Let's say you're logging events, and you have billions of events. What if the events come in bursts, so within a day there are millions of events, but they all come within microseconds of each other a few times a day? How do you find the events that happened on a particular day if you can't store them all in one row?

On Wed, Jun 2, 2010 at 6:45 PM, Jonathan Shook <jshook@gmail.com> wrote:
Either OPP by key, or within a row by column name. I'd suggest the latter.
If you have structured data to stick under a column (named by the
timestamp), then you can serialize and unserialize it yourself, or you
can use a supercolumn. It's effectively the same thing.  Cassandra
only provides the super column support as a convenience layer as it is
currently implemented. That may change in the future.

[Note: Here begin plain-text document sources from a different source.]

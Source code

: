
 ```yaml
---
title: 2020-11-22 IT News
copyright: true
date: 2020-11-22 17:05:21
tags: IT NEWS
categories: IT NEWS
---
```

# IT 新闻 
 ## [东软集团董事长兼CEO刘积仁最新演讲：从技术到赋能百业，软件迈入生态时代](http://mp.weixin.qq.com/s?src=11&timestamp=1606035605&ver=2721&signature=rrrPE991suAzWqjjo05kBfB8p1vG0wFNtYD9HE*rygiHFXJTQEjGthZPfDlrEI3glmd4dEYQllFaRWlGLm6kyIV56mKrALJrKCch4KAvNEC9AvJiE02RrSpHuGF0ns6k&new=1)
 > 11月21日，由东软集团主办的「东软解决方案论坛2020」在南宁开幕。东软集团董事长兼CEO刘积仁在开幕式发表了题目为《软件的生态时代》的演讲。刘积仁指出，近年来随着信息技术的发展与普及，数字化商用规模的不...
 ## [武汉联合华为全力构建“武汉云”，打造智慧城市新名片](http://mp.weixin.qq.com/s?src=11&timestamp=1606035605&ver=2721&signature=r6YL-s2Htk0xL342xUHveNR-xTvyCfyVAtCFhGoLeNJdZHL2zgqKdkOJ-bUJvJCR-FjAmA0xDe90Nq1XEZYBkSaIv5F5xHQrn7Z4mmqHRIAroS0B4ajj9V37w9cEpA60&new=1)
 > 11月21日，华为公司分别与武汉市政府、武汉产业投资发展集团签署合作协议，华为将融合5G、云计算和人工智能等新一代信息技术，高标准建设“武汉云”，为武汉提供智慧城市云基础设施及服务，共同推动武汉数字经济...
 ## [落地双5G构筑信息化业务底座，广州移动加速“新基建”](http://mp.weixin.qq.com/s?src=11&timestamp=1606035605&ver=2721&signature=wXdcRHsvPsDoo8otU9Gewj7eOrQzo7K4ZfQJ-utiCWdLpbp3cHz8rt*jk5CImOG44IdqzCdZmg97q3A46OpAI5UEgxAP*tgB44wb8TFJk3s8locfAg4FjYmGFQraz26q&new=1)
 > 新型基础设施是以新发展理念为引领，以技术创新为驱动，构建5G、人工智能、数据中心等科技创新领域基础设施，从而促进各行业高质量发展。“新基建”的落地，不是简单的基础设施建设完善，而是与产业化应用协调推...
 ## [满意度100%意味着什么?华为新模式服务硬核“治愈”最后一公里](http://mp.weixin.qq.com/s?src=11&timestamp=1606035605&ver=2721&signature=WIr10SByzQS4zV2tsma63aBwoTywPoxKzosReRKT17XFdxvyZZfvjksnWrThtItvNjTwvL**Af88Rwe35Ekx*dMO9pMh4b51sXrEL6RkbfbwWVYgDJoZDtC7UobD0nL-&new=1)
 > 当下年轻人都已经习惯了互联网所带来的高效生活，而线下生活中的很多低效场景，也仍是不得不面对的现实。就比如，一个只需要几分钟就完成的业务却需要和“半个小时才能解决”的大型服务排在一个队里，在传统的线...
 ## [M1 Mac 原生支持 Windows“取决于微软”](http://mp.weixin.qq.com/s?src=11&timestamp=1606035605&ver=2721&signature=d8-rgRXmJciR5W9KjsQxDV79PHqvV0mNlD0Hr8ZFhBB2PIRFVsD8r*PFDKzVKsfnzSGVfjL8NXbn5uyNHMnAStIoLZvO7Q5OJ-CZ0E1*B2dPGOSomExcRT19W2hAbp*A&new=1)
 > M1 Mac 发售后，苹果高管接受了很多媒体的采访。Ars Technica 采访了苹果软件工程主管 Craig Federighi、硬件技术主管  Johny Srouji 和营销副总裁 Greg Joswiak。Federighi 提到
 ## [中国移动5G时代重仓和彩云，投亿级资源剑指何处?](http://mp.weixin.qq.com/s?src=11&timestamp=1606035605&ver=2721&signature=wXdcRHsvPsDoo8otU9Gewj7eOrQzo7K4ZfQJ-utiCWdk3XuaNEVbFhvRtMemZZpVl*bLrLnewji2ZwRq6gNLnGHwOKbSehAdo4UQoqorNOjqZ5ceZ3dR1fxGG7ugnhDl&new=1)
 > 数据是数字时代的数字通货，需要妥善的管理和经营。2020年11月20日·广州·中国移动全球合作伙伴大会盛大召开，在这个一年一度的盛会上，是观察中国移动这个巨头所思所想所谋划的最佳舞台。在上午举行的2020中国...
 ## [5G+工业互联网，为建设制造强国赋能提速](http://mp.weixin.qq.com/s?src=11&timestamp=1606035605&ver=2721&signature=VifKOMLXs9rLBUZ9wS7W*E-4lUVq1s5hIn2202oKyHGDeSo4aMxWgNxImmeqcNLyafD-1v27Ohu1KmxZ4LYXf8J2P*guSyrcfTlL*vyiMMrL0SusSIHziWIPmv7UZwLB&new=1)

You didn't make clear in your question why a standard column would be
less suitable. I presumed you had layered structure within the
timestamp, hence my response.
How would you logically partition your dataset according to natural
application boundaries? This will answer most of your question.
If you have a dataset which can't be partitioned into a reasonable
size row, then you may want to use OPP and key concatenation.

What do you mean by giant?

On Wed, Jun 2, 2010 at 10:32 AM, David Boxenhorn <david@lookin2.com> wrote:
> How do I handle giant sets of ordered data, e.g. by timestamps, which I want
> to access by range?
>
> I can't put all the data into a supercolumn, because it's loaded into memory
> at once, and it's too much data.
>
> Am I forced to use an order-preserving partitioner? I don't want the
> headache. Is there any other way?
>